I frequently come across youngsters who are ‘people pleasing’ – particularly with parents who are separated. They are trying so hard to please both their conflicting parents, they’re being the perfect chameleon. But at what cost?

Some are striving to please both parents who may be at totally opposite ends of the opinion spectrum. This impossible task makes the young person feel or think they are failing by letting someone down pretty much all of the time. By pleasing one parent they upset the other! So their self esteem drops dramatically, they get very confused and lose their self-awareness.

 

They struggle to develop as people – always burying their thoughts, feelings and desires in case it looks like they are taking sides  with one person or parent. I find that these young people either become too ‘adult-like’, morphing into either parent, or regress. Their behaviour can also change from one extreme to the next. There is a lack of equilibrium as they swing from one parent to the other, or try to address the next issue or event that needs mediating.

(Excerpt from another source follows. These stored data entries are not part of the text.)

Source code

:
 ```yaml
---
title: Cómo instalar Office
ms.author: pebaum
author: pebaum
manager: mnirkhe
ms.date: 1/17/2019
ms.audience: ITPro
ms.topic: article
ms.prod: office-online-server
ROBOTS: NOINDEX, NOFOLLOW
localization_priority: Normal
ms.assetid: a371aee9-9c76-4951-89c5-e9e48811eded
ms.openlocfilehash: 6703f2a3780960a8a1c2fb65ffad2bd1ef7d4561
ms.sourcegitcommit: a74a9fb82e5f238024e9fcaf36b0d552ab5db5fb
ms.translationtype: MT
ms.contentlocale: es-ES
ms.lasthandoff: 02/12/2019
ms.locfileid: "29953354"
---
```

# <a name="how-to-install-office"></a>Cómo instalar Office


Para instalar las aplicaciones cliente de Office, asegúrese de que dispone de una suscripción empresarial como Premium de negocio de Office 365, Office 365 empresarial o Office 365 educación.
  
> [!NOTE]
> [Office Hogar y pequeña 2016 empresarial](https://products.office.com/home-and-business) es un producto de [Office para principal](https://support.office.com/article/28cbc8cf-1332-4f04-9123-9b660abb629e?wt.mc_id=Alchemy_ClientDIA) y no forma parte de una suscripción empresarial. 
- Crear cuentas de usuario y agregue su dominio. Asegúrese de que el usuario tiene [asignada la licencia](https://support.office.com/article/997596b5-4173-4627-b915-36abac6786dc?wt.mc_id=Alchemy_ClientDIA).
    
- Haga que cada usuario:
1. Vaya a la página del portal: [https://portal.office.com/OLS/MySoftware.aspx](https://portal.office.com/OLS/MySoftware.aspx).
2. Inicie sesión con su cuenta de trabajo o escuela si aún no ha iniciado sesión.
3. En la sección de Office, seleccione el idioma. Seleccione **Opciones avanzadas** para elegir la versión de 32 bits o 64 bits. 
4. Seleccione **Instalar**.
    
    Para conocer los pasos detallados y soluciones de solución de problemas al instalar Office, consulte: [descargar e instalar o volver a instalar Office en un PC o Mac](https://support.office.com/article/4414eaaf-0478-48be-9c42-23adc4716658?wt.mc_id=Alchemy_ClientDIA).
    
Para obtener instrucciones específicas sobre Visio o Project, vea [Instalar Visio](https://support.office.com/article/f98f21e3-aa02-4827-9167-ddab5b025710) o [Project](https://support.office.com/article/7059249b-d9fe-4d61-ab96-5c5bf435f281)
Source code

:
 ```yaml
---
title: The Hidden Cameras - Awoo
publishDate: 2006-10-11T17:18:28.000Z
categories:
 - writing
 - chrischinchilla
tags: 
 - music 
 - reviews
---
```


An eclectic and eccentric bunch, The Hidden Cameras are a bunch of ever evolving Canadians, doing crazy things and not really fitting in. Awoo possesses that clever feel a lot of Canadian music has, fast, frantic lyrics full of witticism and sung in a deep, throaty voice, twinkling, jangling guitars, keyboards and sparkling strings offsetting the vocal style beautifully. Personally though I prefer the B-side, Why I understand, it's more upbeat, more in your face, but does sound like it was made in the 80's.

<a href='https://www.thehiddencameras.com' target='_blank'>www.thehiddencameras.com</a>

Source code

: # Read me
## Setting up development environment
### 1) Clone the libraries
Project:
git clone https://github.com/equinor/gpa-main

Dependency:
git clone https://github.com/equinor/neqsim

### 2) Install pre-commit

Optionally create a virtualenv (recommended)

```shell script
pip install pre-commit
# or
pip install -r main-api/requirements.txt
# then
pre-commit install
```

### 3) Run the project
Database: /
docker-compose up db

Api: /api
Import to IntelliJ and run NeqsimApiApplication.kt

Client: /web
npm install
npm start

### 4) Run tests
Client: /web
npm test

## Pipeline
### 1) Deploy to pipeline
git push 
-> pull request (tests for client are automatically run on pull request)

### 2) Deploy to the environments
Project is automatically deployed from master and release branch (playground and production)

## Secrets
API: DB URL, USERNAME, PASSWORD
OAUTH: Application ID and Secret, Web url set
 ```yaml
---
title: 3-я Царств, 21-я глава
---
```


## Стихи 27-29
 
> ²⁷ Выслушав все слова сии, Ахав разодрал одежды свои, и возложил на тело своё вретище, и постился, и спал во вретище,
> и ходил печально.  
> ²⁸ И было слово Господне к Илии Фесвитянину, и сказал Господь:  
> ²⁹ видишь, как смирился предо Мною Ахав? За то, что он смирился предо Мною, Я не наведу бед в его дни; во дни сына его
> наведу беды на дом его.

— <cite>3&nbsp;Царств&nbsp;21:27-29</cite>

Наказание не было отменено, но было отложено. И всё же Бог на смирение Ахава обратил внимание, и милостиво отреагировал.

And so, suffocating who they really are, they try to be diplomatic in order to control the situation in their lives, a behaviour which is most likely to end in an uncontrolled outburst of anger or anxiety. The ‘real self’ has to come out – and all their frustrations too! This may come as a surprise when your child has been under the radar and then suddenly erupts for no apparent reason. Actually, it’s like a dam holding back the flood of strong emotions that suddenly reaches breaking point and bursts.

‘Chameleon’ children are very good at blending in and will reflect back what their parents or peers want so as to avoid being left out or not accepted. Although it is good be adaptable it can be a strain  if taken to the extreme.